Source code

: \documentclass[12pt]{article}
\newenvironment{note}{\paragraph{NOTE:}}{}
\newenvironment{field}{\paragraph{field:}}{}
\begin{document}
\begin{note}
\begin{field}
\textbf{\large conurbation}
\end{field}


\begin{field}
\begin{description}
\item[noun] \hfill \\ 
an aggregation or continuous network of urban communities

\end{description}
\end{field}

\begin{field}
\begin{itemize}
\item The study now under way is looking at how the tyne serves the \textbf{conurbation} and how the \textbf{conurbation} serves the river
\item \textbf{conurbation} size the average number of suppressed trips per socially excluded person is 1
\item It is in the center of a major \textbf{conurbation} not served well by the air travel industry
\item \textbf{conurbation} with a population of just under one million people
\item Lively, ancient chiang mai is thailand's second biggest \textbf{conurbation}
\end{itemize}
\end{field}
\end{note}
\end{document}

################

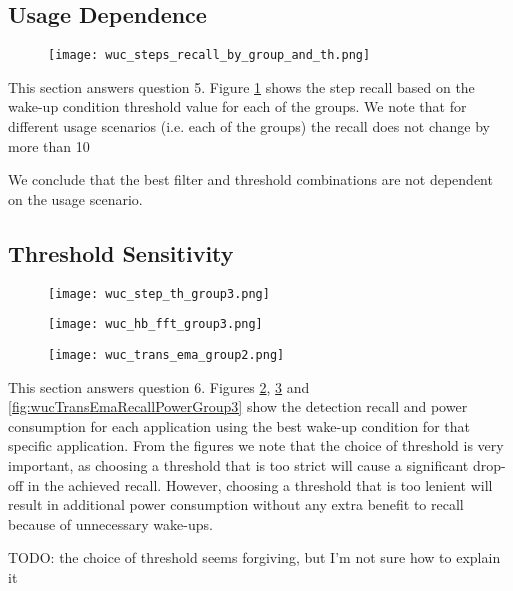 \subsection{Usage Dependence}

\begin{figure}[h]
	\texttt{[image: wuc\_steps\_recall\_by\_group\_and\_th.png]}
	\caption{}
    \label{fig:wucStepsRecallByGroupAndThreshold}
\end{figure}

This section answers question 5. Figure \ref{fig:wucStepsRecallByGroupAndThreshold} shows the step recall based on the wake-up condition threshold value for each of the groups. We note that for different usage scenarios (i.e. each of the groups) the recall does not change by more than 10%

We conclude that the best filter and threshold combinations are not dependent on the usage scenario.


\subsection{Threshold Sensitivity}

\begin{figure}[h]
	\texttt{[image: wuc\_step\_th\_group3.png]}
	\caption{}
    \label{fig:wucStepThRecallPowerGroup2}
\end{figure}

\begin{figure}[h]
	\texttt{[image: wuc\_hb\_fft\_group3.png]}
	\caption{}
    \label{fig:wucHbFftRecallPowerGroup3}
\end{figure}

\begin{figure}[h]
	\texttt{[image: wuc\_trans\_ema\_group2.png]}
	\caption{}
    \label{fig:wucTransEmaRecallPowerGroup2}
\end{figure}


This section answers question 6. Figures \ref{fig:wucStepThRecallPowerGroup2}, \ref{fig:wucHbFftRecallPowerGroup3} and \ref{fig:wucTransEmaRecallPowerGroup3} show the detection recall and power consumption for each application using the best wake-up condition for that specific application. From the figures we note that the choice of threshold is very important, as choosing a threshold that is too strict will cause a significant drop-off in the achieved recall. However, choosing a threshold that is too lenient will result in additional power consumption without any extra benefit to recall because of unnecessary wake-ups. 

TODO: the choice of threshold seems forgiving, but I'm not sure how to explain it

################

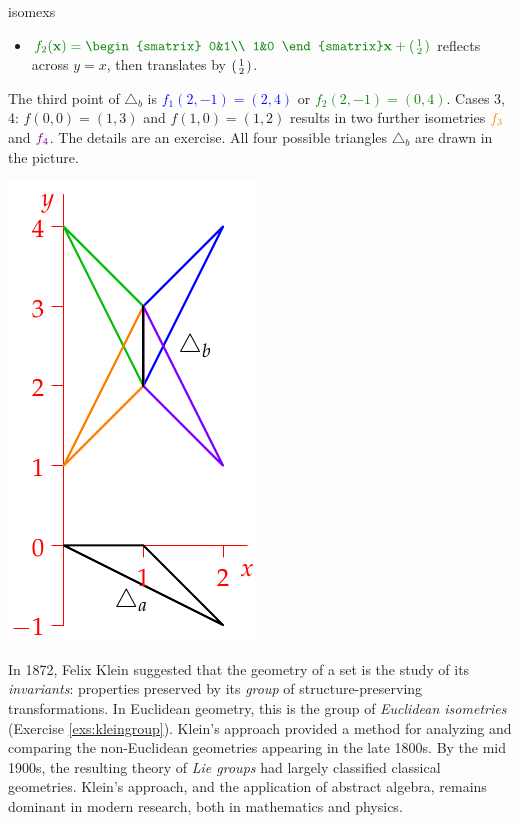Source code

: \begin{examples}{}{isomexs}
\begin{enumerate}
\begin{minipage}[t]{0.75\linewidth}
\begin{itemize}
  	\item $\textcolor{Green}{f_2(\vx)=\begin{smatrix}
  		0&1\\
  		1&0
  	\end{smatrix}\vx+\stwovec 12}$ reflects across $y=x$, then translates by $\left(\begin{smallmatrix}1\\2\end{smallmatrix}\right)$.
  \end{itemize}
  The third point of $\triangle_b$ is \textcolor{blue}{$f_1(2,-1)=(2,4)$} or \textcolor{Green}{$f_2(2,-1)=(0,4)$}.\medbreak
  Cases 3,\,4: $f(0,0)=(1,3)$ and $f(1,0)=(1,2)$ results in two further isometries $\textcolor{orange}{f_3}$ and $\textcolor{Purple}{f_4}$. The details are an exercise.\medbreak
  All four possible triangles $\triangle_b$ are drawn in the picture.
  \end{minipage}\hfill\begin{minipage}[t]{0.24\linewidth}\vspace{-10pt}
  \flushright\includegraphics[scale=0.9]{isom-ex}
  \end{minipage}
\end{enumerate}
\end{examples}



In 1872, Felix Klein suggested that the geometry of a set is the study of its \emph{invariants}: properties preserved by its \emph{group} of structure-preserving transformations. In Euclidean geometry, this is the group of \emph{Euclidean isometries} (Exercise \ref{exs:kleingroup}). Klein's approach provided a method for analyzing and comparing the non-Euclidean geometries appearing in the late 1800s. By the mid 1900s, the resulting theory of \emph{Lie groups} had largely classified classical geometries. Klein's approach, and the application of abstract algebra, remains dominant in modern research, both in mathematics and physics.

################

:: Problem statement ::
Check each line of the listing for the word "groups" and state how many lines contain it, with no other words.

:: Solution below ::
2